Plans for a marijuana shop near Boston College are met with skepticism by some
Dreams of a reinvented Cleveland Circle collided with fears of widespread marijuana use at a meeting Monday night in Brighton, where residents debated plans to turn the longtime dive bar Mary Ann’s into a recreational marijuana shop.
Several residents said the proposed location was ill-suited for a neighborhood filled with college students and other young residents.
“This is a neighborhood that has a lot of young people,” said Eva, a Brighton resident who declined to give her last name. “They have to be taking good care of their minds and not to be exposed to the temptation to be going and getting marijuana every day.”
Happy Valley Ventures MA Inc., a marijuana company, is hoping to buy Mary Ann’s from its current owners. The community meeting is a state requirement for recreational marijuana facility applicants.
Boston College Police Chief William Evans, who previously worked as the Boston Police Department commissioner, told the audience of more than 75 people that he had never supported marijuana and doesn’t “see any good about putting it near a college institution.”
“When those students came in August, I made myself a commitment that I would watch out for those kids, and I would make sure they go home the same way they got here,” he said.
Others were more concerned about the traffic the shop would bring to Cleveland Circle, where metered parking can be limited. Several residents asked whether the company had spoken with the MBTA or discussed plans for crowd control.
Happy Valley founder Michael Reardon said they would have to evaluate the crowds when they open, but would go to appointment-only if necessary.
Several residents spoke in support for the marijuana store, saying it could bring more customers to the area and create a more vibrant Cleveland Circle.
Jonathan Quinn, 40, said he has lived four houses down from Mary Ann’s for several years, and that it would be great to “not have kids throwing up on my sidewalk.”
Reardon and company lawyer Jeff Drago noted that a recreational marijuana shop would close far earlier than a bar and that capacity would drop from about 200 people to 47.
Customers also wouldn’t linger at the shop for nearly as long, Drago said.
But Evans said that reasoning didn’t justify the shop.
“You get in here and your best argument is, ‘It’s better than Mary Ann’s.’ It’s still going to impact the neighborhood,” he said.

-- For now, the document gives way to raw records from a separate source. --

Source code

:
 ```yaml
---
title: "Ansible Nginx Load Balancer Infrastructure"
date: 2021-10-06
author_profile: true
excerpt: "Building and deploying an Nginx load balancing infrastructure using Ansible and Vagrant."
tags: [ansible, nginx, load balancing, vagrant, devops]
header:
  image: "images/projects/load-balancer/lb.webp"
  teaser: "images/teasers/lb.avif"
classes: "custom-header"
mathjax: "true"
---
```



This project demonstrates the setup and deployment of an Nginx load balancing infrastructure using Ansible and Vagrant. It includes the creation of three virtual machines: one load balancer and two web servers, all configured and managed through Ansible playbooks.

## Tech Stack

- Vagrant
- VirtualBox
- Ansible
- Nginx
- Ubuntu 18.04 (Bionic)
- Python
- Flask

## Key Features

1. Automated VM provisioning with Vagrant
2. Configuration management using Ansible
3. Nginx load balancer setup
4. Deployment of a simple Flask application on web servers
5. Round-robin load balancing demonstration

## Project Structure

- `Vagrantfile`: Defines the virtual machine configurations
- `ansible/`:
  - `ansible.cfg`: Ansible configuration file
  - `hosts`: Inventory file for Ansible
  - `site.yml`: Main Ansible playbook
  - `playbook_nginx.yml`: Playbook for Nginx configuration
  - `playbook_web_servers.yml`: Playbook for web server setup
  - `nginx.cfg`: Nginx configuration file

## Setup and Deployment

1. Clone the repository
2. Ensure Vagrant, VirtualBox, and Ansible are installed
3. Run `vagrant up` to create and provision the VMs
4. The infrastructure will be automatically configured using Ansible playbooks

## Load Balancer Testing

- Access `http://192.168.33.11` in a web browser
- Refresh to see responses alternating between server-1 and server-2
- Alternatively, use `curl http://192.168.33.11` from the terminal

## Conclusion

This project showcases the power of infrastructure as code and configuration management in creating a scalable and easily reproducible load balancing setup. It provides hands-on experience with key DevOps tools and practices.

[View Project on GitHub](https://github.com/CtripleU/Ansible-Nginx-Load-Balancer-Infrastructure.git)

Happy Valley, which launched in 2015, is building several other marijuana facilities across the state.
They have a signed agreement to buy Mary Ann’s from its current owners, investment group Greater Boston Bar Co. LLC, if they receive the proper permitting and zoning approvals.
Company officials said they seek to give customers the best purchasing experience possible.
“The whole entire goal was to be the best marijuana company we could possible be,” Reardon said.
Reardon said he has faced some opposition in most places where he has opened a shop, but that he’s hopeful the company can work with residents to become a positive addition to Cleveland Circle.
“We’re going to give back to the community,” he said.